— Task to complete —
Retype all of the data. Every line must match exactly.

— Input for this task —
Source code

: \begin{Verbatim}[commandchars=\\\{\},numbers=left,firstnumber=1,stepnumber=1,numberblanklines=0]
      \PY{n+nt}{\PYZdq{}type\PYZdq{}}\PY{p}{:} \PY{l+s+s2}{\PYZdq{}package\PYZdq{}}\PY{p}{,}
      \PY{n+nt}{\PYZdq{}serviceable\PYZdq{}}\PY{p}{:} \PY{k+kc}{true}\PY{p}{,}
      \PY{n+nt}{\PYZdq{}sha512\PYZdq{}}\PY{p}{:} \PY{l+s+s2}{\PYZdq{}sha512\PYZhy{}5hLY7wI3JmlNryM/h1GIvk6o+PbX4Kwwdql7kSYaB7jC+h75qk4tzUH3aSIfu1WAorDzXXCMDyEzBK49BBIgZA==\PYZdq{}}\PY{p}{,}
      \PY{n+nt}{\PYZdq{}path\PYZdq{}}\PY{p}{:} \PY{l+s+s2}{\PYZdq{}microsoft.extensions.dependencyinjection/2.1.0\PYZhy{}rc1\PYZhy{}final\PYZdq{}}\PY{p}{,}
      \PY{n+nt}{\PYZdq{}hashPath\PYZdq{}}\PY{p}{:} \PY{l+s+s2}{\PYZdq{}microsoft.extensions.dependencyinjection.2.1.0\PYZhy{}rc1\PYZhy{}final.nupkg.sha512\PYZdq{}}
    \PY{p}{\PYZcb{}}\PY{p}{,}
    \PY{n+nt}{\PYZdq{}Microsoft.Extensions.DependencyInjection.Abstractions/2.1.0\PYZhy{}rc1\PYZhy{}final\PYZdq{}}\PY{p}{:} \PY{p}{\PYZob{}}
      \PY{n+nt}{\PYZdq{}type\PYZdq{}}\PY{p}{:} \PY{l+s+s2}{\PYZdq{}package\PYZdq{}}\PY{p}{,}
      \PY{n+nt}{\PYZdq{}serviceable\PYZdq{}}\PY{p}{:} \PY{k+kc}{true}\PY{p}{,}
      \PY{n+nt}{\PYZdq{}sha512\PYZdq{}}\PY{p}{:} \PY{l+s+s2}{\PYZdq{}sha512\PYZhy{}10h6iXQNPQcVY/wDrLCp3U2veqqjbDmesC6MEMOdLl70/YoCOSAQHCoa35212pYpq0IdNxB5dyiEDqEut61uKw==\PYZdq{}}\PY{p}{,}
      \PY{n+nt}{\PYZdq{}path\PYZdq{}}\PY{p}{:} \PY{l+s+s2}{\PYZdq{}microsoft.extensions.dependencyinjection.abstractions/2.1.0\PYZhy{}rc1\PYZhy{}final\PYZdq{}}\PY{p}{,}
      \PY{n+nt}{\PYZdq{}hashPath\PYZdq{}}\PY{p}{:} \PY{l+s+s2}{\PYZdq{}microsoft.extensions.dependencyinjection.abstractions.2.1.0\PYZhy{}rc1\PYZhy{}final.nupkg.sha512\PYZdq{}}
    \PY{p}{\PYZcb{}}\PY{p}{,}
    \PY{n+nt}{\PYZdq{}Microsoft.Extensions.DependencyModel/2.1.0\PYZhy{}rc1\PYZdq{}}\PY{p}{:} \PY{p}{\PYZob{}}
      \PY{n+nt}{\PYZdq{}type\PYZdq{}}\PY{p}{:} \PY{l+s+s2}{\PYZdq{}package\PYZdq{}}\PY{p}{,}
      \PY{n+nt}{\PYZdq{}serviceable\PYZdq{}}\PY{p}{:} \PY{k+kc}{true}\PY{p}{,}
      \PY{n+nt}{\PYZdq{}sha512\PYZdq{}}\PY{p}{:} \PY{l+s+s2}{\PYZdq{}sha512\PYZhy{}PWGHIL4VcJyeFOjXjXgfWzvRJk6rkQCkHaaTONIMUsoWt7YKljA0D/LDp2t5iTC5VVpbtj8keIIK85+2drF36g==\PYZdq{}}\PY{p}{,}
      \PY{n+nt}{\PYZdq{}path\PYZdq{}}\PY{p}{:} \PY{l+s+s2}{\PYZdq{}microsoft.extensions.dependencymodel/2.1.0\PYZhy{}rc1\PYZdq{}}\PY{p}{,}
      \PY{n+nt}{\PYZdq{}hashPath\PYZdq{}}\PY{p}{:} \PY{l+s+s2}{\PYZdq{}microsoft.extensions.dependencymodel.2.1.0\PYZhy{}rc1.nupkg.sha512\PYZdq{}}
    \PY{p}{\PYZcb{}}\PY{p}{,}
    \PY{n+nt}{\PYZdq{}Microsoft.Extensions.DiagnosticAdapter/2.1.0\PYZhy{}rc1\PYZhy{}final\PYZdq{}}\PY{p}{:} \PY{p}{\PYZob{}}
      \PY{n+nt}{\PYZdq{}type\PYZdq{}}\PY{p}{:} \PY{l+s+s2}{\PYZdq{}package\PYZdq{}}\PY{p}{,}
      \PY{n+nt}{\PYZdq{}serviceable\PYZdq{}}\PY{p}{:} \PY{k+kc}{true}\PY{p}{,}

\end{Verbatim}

— Result —
Source code

: \begin{Verbatim}[commandchars=\\\{\},numbers=left,firstnumber=1,stepnumber=1,numberblanklines=0]
      \PY{n+nt}{\PYZdq{}type\PYZdq{}}\PY{p}{:} \PY{l+s+s2}{\PYZdq{}package\PYZdq{}}\PY{p}{,}
      \PY{n+nt}{\PYZdq{}serviceable\PYZdq{}}\PY{p}{:} \PY{k+kc}{true}\PY{p}{,}
      \PY{n+nt}{\PYZdq{}sha512\PYZdq{}}\PY{p}{:} \PY{l+s+s2}{\PYZdq{}sha512\PYZhy{}5hLY7wI3JmlNryM/h1GIvk6o+PbX4Kwwdql7kSYaB7jC+h75qk4tzUH3aSIfu1WAorDzXXCMDyEzBK49BBIgZA==\PYZdq{}}\PY{p}{,}
      \PY{n+nt}{\PYZdq{}path\PYZdq{}}\PY{p}{:} \PY{l+s+s2}{\PYZdq{}microsoft.extensions.dependencyinjection/2.1.0\PYZhy{}rc1\PYZhy{}final\PYZdq{}}\PY{p}{,}
      \PY{n+nt}{\PYZdq{}hashPath\PYZdq{}}\PY{p}{:} \PY{l+s+s2}{\PYZdq{}microsoft.extensions.dependencyinjection.2.1.0\PYZhy{}rc1\PYZhy{}final.nupkg.sha512\PYZdq{}}
    \PY{p}{\PYZcb{}}\PY{p}{,}
    \PY{n+nt}{\PYZdq{}Microsoft.Extensions.DependencyInjection.Abstractions/2.1.0\PYZhy{}rc1\PYZhy{}final\PYZdq{}}\PY{p}{:} \PY{p}{\PYZob{}}
      \PY{n+nt}{\PYZdq{}type\PYZdq{}}\PY{p}{:} \PY{l+s+s2}{\PYZdq{}package\PYZdq{}}\PY{p}{,}
      \PY{n+nt}{\PYZdq{}serviceable\PYZdq{}}\PY{p}{:} \PY{k+kc}{true}\PY{p}{,}
      \PY{n+nt}{\PYZdq{}sha512\PYZdq{}}\PY{p}{:} \PY{l+s+s2}{\PYZdq{}sha512\PYZhy{}10h6iXQNPQcVY/wDrLCp3U2veqqjbDmesC6MEMOdLl70/YoCOSAQHCoa35212pYpq0IdNxB5dyiEDqEut61uKw==\PYZdq{}}\PY{p}{,}
      \PY{n+nt}{\PYZdq{}path\PYZdq{}}\PY{p}{:} \PY{l+s+s2}{\PYZdq{}microsoft.extensions.dependencyinjection.abstractions/2.1.0\PYZhy{}rc1\PYZhy{}final\PYZdq{}}\PY{p}{,}
      \PY{n+nt}{\PYZdq{}hashPath\PYZdq{}}\PY{p}{:} \PY{l+s+s2}{\PYZdq{}microsoft.extensions.dependencyinjection.abstractions.2.1.0\PYZhy{}rc1\PYZhy{}final.nupkg.sha512\PYZdq{}}
    \PY{p}{\PYZcb{}}\PY{p}{,}
    \PY{n+nt}{\PYZdq{}Microsoft.Extensions.DependencyModel/2.1.0\PYZhy{}rc1\PYZdq{}}\PY{p}{:} \PY{p}{\PYZob{}}
      \PY{n+nt}{\PYZdq{}type\PYZdq{}}\PY{p}{:} \PY{l+s+s2}{\PYZdq{}package\PYZdq{}}\PY{p}{,}
      \PY{n+nt}{\PYZdq{}serviceable\PYZdq{}}\PY{p}{:} \PY{k+kc}{true}\PY{p}{,}
      \PY{n+nt}{\PYZdq{}sha512\PYZdq{}}\PY{p}{:} \PY{l+s+s2}{\PYZdq{}sha512\PYZhy{}PWGHIL4VcJyeFOjXjXgfWzvRJk6rkQCkHaaTONIMUsoWt7YKljA0D/LDp2t5iTC5VVpbtj8keIIK85+2drF36g==\PYZdq{}}\PY{p}{,}
      \PY{n+nt}{\PYZdq{}path\PYZdq{}}\PY{p}{:} \PY{l+s+s2}{\PYZdq{}microsoft.extensions.dependencymodel/2.1.0\PYZhy{}rc1\PYZdq{}}\PY{p}{,}
      \PY{n+nt}{\PYZdq{}hashPath\PYZdq{}}\PY{p}{:} \PY{l+s+s2}{\PYZdq{}microsoft.extensions.dependencymodel.2.1.0\PYZhy{}rc1.nupkg.sha512\PYZdq{}}
    \PY{p}{\PYZcb{}}\PY{p}{,}
    \PY{n+nt}{\PYZdq{}Microsoft.Extensions.DiagnosticAdapter/2.1.0\PYZhy{}rc1\PYZhy{}final\PYZdq{}}\PY{p}{:} \PY{p}{\PYZob{}}
      \PY{n+nt}{\PYZdq{}type\PYZdq{}}\PY{p}{:} \PY{l+s+s2}{\PYZdq{}package\PYZdq{}}\PY{p}{,}
      \PY{n+nt}{\PYZdq{}serviceable\PYZdq{}}\PY{p}{:} \PY{k+kc}{true}\PY{p}{,}

\end{Verbatim}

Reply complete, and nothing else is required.